I remember the influence of “Getting Real” — the book from the folks at 37 Signals — in my early web development projects back in the day.

The message was simple and clear: start at the core process of the application, preferrably at the UI level, and then expand both sideways to other connecting processes and then layer wise through the application’s tiers. But, in short, the idea was to start right there in the middle of your product’s journey.

The perfect allegory would be to imagine your summer vacations by just thinking of yourself enjoying the sunset sitting on a chair at the beach. Which beach? Well, it can be any beach, anywhere with a coast to the sea, anytime as long as you are there for the sunset and the Margarita.
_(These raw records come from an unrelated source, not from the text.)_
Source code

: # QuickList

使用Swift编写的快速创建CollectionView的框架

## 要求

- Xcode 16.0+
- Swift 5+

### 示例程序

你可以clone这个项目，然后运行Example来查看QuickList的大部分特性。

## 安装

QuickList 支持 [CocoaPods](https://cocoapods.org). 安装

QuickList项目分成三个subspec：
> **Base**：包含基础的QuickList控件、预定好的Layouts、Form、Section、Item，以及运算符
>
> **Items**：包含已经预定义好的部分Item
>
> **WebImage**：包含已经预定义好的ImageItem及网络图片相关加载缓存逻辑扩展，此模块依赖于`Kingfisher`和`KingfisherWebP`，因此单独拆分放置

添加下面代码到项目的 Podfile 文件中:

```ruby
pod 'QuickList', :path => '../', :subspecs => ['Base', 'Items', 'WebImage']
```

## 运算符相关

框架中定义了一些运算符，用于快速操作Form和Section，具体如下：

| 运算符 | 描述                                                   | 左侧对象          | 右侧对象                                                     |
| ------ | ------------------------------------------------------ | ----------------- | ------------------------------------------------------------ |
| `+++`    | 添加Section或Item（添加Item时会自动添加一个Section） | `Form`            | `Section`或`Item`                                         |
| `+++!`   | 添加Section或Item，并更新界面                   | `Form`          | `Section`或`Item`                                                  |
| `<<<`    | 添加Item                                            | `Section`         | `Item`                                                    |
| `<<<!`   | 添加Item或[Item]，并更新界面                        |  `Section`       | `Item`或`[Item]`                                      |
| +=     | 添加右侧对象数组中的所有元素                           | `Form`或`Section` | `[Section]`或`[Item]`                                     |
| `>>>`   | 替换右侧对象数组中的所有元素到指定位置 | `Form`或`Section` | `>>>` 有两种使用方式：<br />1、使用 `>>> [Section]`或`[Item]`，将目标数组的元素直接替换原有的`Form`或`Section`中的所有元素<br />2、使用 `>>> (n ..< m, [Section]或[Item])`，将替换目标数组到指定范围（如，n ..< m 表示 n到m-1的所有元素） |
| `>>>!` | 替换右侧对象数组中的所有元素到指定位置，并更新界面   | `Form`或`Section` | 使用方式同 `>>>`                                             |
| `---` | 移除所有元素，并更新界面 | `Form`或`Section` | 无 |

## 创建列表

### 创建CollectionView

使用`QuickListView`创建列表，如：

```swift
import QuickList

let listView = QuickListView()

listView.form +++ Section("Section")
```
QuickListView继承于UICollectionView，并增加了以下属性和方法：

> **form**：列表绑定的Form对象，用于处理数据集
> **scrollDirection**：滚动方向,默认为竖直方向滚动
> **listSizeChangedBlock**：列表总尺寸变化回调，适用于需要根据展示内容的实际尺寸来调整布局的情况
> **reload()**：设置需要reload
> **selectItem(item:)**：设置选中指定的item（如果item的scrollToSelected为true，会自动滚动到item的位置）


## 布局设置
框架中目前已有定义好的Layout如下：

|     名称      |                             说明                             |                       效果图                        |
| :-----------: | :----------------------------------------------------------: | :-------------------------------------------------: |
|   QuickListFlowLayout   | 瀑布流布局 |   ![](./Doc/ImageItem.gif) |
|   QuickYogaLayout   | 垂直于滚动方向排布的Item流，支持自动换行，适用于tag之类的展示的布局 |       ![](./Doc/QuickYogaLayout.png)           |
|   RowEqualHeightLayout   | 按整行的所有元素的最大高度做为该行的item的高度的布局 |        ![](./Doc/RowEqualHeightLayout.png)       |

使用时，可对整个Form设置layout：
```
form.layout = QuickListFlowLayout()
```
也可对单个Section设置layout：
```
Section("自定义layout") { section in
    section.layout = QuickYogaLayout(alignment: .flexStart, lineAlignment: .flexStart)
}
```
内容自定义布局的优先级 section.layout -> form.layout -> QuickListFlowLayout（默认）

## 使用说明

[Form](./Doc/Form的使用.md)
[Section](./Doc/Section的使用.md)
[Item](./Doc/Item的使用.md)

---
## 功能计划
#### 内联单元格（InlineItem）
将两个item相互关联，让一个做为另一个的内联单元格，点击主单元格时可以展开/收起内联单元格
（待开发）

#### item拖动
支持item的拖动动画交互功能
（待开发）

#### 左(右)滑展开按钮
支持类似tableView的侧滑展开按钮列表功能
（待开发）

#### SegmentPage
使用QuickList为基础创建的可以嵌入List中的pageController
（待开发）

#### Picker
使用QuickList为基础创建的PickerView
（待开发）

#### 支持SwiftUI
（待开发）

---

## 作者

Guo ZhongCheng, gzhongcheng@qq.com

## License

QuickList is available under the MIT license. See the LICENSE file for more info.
The problem comes when you realize there are plenty of stuff that has to be arranged between your current state and the core process implemented in the app. The arrangement is never linear. It may be logical, especially in data intensive systems where processes can only be built around data completion — the next table needs an FK from the table your are working on.

With time and practice I found out that it’s possible to enforce a logical path in development by having an “admin” module being developed in parallel with the core app. A process that resembles TDD a little bit. Not that you would develop the admin interface first and then the whatever process or feature, but just to think that the current process must be supported or “reflected” in any way.

An extreme example — and borrowing the scenario from Getting Real — is to design the UI of the core functionality and then design the admin view that will control access to that feature. Or, even before that, control the access to the service as a whole. Or… maybe before that, control the access to the entire app by implementing an universal sign-in/up “kill switch” you can easily manage from your admin module.

Oh, but the switch is off, how could you even access admin to manage things in the system. You need to give it a thought and maybe create a module detached from the app monolith. Time for yet another allegory: the module is the hotel administration office that runs outside the hotel’s premises. It operates across the street in a rented room of a random building. If the hotel burns in fire and then collapses, there will be folks nearby with operational capacity and resources to do something about it.

Putting all the drama aside, having the admin module at least in mind early on in the project is a good way to keep the management topic alive in the team.

Having an admin module live and operational since day one — even a static html with links, the good old “index”, yes! — it’s a good practice, in my view, to establish the project’s grassroots to the team and make the product flourish.